However, the lab systems within OWAN cannot connect to www.oracle.com without a proxy, and not only that, when they do try to connect, it takes a long time (we've seen 7.5 minutes on glassfish-x86-1) for the connection to fail and then it fails a "no route to host" message.

glassfishrobot commented 13 years ago

@glassfishrobot Commented ap2257 said: Adding "blocking" to the bug synopsis for easy identification and upcoming bug swat meetings.

glassfishrobot commented 13 years ago

@glassfishrobot Commented anilam said: Thanks everyone for helping to solve this issue. So, this doesn't sound like a GUI specific problem, since any web application may specify this dtd and may end up failing mysteriously without knowing what maybe the cause. I am transferring this to web-container to see if it is possible to log the error so its easer for user to debug the problem. I am also downgrading this from 'blocker'.

Although the redirect should take care of the problem, we will also update the dtd URL to the oracle.com site so we don't rely on the redirect.

glassfishrobot commented 13 years ago

@glassfishrobot Commented anilam said: Think Alex and I tried to update the issue at the same time, and mine removed his changes. I will change the synopsis and put back the blocker priority since thats what QA thinks it should be.

glassfishrobot commented 13 years ago

@glassfishrobot Commented tmueller said: Anissa, The redirect is not the problem. Lab machines are still able to get to www.sun.com just fine without a proxy. It is the access to www.oracle.com after the redirect that is the problem.

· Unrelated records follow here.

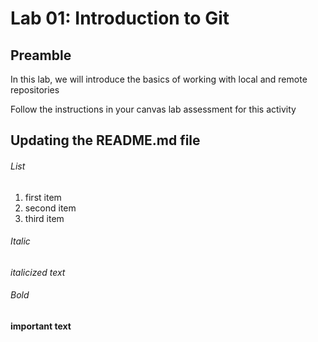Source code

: # Lab 01: Introduction to Git

## Preamble

In this lab, we will introduce the basics of working with local and remote repositories

Follow the instructions in your canvas lab assessment for this activity

## Updating the README.md file

###### List

1. first item
2. second item
3. third item

###### Italic

*italicized text*


###### Bold

**important text**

glassfishrobot commented 13 years ago

@glassfishrobot Commented ap2257 said: I just tried by setting the proxy as a general environment setting on my setup as follows:

Proxy Setup

http_proxy=http://www-proxy.us.oracle.com:80/ export http_proxy

but I still see the same problem and I'm not able to bring up the Admin Console. I believe it should come up with my setting if the proxy is the problem. I'm not clear on what the workaround to this problem. I think we still have a problem.

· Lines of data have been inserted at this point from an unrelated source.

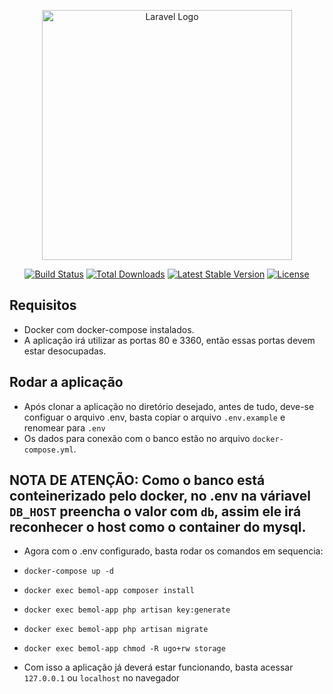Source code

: <p align="center"><a href="https://laravel.com" target="_blank"><img src="https://raw.githubusercontent.com/laravel/art/master/logo-lockup/5%20SVG/2%20CMYK/1%20Full%20Color/laravel-logolockup-cmyk-red.svg" width="400" alt="Laravel Logo"></a></p>

<p align="center">
<a href="https://github.com/laravel/framework/actions"><img src="https://github.com/laravel/framework/workflows/tests/badge.svg" alt="Build Status"></a>
<a href="https://packagist.org/packages/laravel/framework"><img src="https://img.shields.io/packagist/dt/laravel/framework" alt="Total Downloads"></a>
<a href="https://packagist.org/packages/laravel/framework"><img src="https://img.shields.io/packagist/v/laravel/framework" alt="Latest Stable Version"></a>
<a href="https://packagist.org/packages/laravel/framework"><img src="https://img.shields.io/packagist/l/laravel/framework" alt="License"></a>
</p>

## Requisitos

- Docker com docker-compose instalados.
- A aplicação irá utilizar as portas 80 e 3360, então essas portas devem estar desocupadas.

## Rodar a aplicação

- Após clonar a aplicação no diretório desejado, antes de tudo, deve-se configuar o arquivo .env, basta copiar o arquivo `.env.example` e renomear para `.env`
- Os dados para conexão com o banco estão no arquivo `docker-compose.yml`.
## NOTA DE ATENÇÃO: Como o banco está conteinerizado pelo docker, no .env na váriavel `DB_HOST` preencha o valor com `db`, assim ele irá reconhecer o host como o container do mysql. ##
- Agora com o .env configurado, basta rodar os comandos em sequencia:

- `docker-compose up -d`
- `docker exec bemol-app composer install`
- `docker exec bemol-app php artisan key:generate`
- `docker exec bemol-app php artisan migrate`
- `docker exec bemol-app chmod -R ugo+rw storage`

- Com isso a aplicação já deverá estar funcionando, basta acessar `127.0.0.1` ou `localhost` no navegador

glassfishrobot commented 13 years ago

@glassfishrobot Commented sirajg said: I tried using the workaround by specifying these in the domain.xml :

-Dhttp.proxyHost=www-proxy.us.oracle.com -Dhttp.proxyPort=80

in and the console comes up properly.

glassfishrobot commented 13 years ago

@glassfishrobot Commented ss141213 said: Few observations:

Alex,

Use -Dhttp.proxyHost=www-proxy.us.oracle.com in domain.xml. See [1].

Anissa/Tom,

File a bug against deployment/web container, whoever is responsible for creating *WebXmlParser, to not fetch the dtd from Internet. They should be able to match the dtd from glassfish/lib/dtds. We must NOT assume there is Internet connection available to use admin console or any web app for that matter.

Sahoo

[1] http://download.oracle.com/javase/6/docs/technotes/guides/net/proxies.html

glassfishrobot commented 13 years ago

@glassfishrobot Commented anilam said: This bug is already under web container, assigned to oleksiys as I thought if the dtd cannot be fetched, error should be logged so user is informed what maybe the problem. But Sahoo's suggestion about fixing the code so that it doesn't fetch the dtd from the internet is even better. GlassFish shouldn't require to have network access in order for any web application to work.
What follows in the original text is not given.